PC : C’est encore l’effet fauvette. Nous sommes tous plongés dans une crise sanitaire mondiale qui créée une anxiété de fond. On ment pour rassurer les gens, ou pour avoir une autorité morale sur eux et les diriger. Pour y remédier, un effort doit être fait, c’est de douter.
« Douter, c’est accepter que la réalité soit précaire. C’est vivre avec une incertitude source d’angoisse (…) Le doute et la perplexité sont des postures psychiques inconfortables et stressantes (…) Généralement nous sommes crédules pour deux raisons. D’abord par ignorance, parce que nous n’avons pas un niveau de connaissance suffisant pour comprendre tous les éléments de l’univers dans lequel nous évoluons. Nous sommes aussi crédules par facilité et par lâcheté, pour notre confort moral et notre tranquillité. »
En quête de vérité : comment discerner le vrai du faux ?
L’impossible vérité historique
A propos de l’histoire, vous dites qu’elle est « une pâte malléable à laquelle on peut donner des formes différentes selon les points de vue. La vérité historique est une construction. Elle est le produit d’un travail sous influence. »
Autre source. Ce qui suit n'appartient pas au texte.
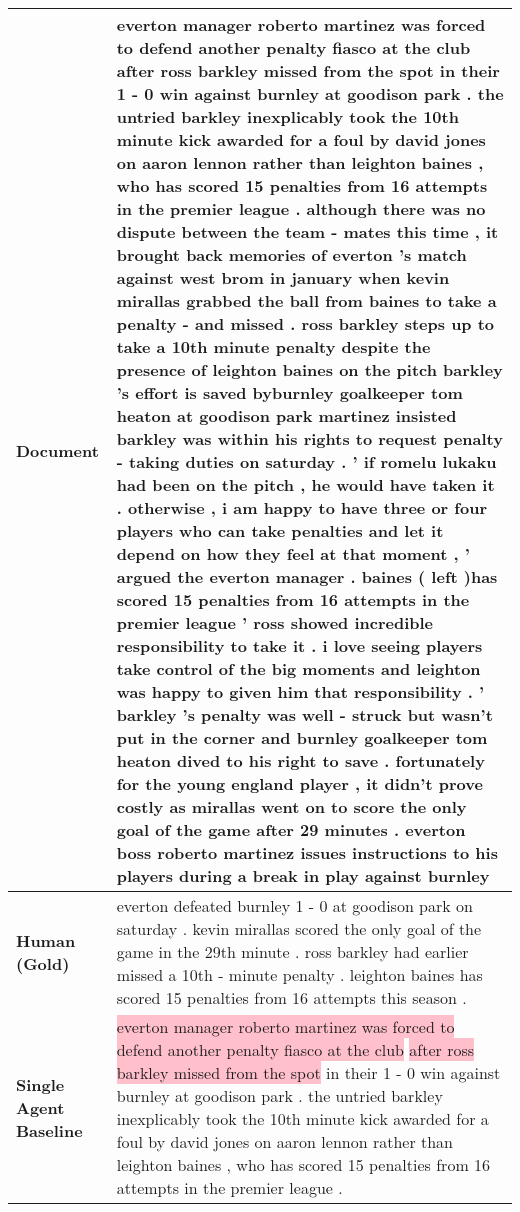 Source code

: \documentclass[11pt,a4paper]{article}
\begin{document}
\begin{table*}[t]
    \centering
\begin{center}
    \begin{tabular}{|P{1.5cm}@{}| p{13.8cm}|}
    \hline
    \small \textbf{Document} & everton manager roberto martinez was forced to defend another penalty fiasco at the club after ross barkley missed from the spot in their 1 - 0 win against burnley at goodison park .   the untried barkley inexplicably took the 10th minute kick  awarded for a foul by david jones on aaron lennon  rather than leighton baines ,  who has scored 15 penalties from 16 attempts in the premier league .   although there was no dispute between the team - mates this time ,  it brought back memories of everton 's match against west brom in january when kevin mirallas grabbed the ball from baines to take a penalty  -  and missed .   ross barkley steps up to take a 10th minute penalty despite the presence of leighton baines on the pitch  barkley 's effort is saved byburnley goalkeeper tom heaton at goodison park  martinez insisted barkley was within his rights to request penalty - taking duties on saturday .  ' if romelu lukaku had been on the pitch ,  he would have taken it .  otherwise ,  i am happy to have three or four players who can take penalties and let it depend on how they feel at that moment ,  ' argued the everton manager .   baines ( left )has scored 15 penalties from 16 attempts in the premier league ' ross showed incredible responsibility to take it .  i love seeing players take control of the big moments and leighton was happy to given him that responsibility .  ' barkley 's penalty was well - struck but wasn't put in the corner and burnley goalkeeper tom heaton dived to his right to save .   fortunately for the young england player ,  it didn't prove costly as mirallas went on to score the only goal of the game after 29 minutes .   everton boss roberto martinez issues instructions to his players during a break in play against burnley
    \\ \hline
    \small  \textbf{Human (Gold)}  & everton defeated burnley 1 - 0 at goodison park on saturday . kevin mirallas scored the only goal of the game in the 29th minute . ross barkley had earlier missed a 10th - minute penalty . leighton baines has scored 15 penalties from 16 attempts this season .
 \\ \hline
\small  \textbf{Single Agent Baseline} & \colorbox{pink}{everton manager roberto martinez was forced to defend another penalty fiasco at the club} \colorbox{pink}{after ross barkley missed from the spot} in their 1 - 0 win against burnley at goodison park . the untried barkley inexplicably took the 10th minute kick awarded for a foul by david jones on aaron lennon rather than leighton baines , who has scored 15 penalties from 16 attempts in the premier league .

\end{tabular}
\end{center}
\end{table*}
\end{document}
PC : L’histoire n’est jamais racontée de la même manière. Par exemple, l’assassinat de l’archiduc François-Ferdinand qui a mis le feu aux poudres en l’Europe et déclenché la Première Guerre Mondiale, est tantôt considéré comme un geste terroriste ou héroïque. Une même action va avoir deux regards, deux visions différentes.
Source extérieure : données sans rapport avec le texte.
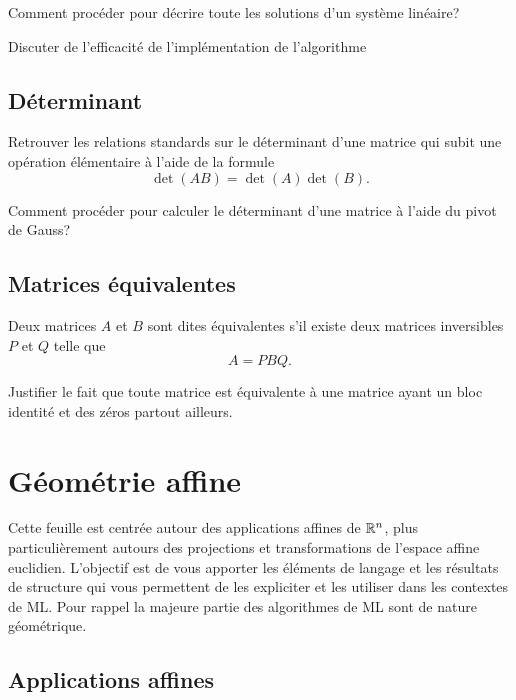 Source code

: \documentclass[11pt, a4paper]{article}
\begin{document}
\begin{question}
  Comment procéder pour décrire toute les solutions d'un système
  linéaire?
\end{question}

\begin{question}
  Discuter de l'efficacité de l'implémentation de l'algorithme
\end{question}

\subsection{Déterminant}

\begin{question}
  Retrouver les relations standards sur le déterminant d'une matrice
  qui subit une opération élémentaire à l'aide de la formule
  \[
  \det(AB) = \det(A)\det(B).
  \]
\end{question}

\begin{question}
  Comment procéder pour calculer le déterminant d'une matrice à l'aide
  du pivot de Gauss?
\end{question}

\subsection{Matrices équivalentes}

\noindent Deux matrices $A$ et $B$ sont dites équivalentes s'il
existe deux matrices inversibles $P$ et $Q$ telle que
\[
A = PBQ.
\]
\begin{question}
  Justifier le fait que toute matrice est équivalente à une matrice
  ayant un bloc identité et des zéros partout ailleurs.
\end{question}


\section{Géométrie affine}

Cette feuille est centrée autour des applications affines de $\mathbb{R}^n$,
plus particulièrement autours des projections et transformations de
l'espace affine euclidien. L'objectif est de vous apporter les
éléments de langage et les résultats de structure qui vous permettent
de les expliciter et les utiliser dans les contextes de ML. Pour
rappel la majeure partie des algorithmes de ML sont de nature
géométrique.

\subsection{Applications affines}
\label{sec:defnappaffine}
\end{document}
Sur la question de l’interprétation de l’histoire, Patrick Clervoy aborde des sujets sensibles comme celui de l’esclavage avec les questions suivantes :
Comment peut-on essayer d’apaiser la mémoire de l’esclavage ?
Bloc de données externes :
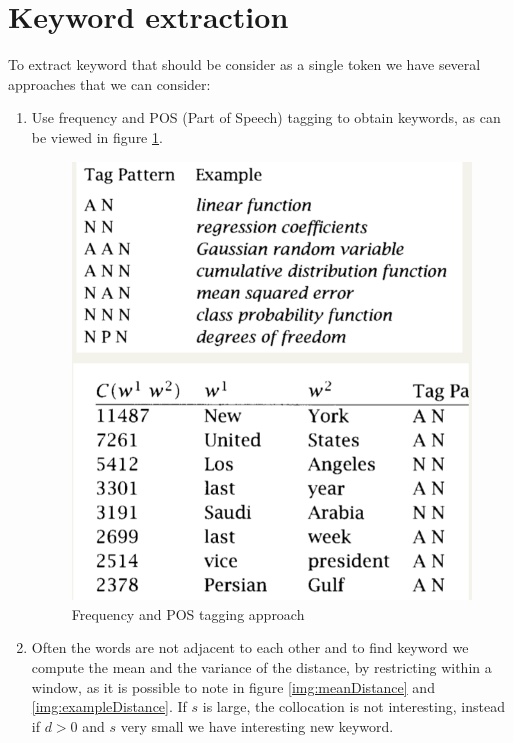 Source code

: \section{Keyword extraction}
To extract keyword that should be consider as a single token we have several approaches that we can consider:
\begin{enumerate}
    \item Use frequency and POS (Part of Speech) tagging to obtain keywords, 
	  as can be viewed in figure \ref{img:posFrequency}.

	  \begin{figure}
		  \caption{Frequency and POS tagging approach}
		  \label{img:posFrequency}
		  \includegraphics[width=\textwidth]{Images/posFrequency}
	  \end{figure}

    \item Often the words are not adjacent to each other and to find keyword we 
	  compute the mean and the variance of the distance, 
	  by restricting within a window, as it is possible to note in figure
	  \ref{img:meanDistance} and \ref{img:exampleDistance}.
	  If $s$ is large, the collocation is not interesting, instead if
	  $d > 0$ and $s$ very small we have interesting new keyword.


\end{enumerate}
Est-ce que la vérité historique doit être tenue dans des lois mémorielles ou non ?
Quelle est l’efficacité concrète des lois condamnant certains négationnismes et l’Holocauste ?
PC : Un texte de loi qui a su être efficace et ramener la paix durable après une guerre civile terrible opposant les catholiques aux protestants fut l’édit de Nantes. Or, celui-ci n’était rien d’autre qu’une interdiction absolue de parler du passé sous risque d’être condamné.
Il y a donc des forces qui nous empêchent de rétablir la vérité historique, parce que si on la rétablit, on peut mettre en péril l’apparente paix civile.
Cultiver l’indispensable esprit critique
Comment discerner le vrai du faux ?
PC : Certains journalistes font très bien leur travail. Quant aux réseaux sociaux, c’est le paradoxe des écrans. Ils sont à la fois des amplificateurs des mensonges et de mauvaise foi, mais ils sont également une très bonne source pour chercher des indices de vérité.
A part multiplier et mieux choisir ses sources d’informations, comment développer son esprit critique et celui de ses enfants ?
PC : Il faut le développer très tôt dans l’éducation, c’est-à-dire dès le collège, en expliquant aux enfants qu’on peut être captif de clichés culturels. Je milite d’ailleurs pour que dans le cursus pédagogique nous offrions à nos enfants la capacité de réfléchir sur ce sujet.
Et cela est loin d’être impossible :
PC : Dans l’émission « Arrêt sur image », aujourd’hui disparue, on voyait assez souvent Daniel Schneidermann aller dans les classes pour montrer aux enfants comment étaient projetées et présentées les informations sur des chaines différentes. Il les amenait à être critiques, à discerner les mots utilisés ou non, ce vers quoi on voulait orienter les gens. Ces jeunes étaient capables d’utiliser la saine pratique du doute : Qu’est-ce qu’on me montre ? Qu’est-ce qu’on m’a dit ? Comment je peux vérifier ? Comment cela a été dit autrement ?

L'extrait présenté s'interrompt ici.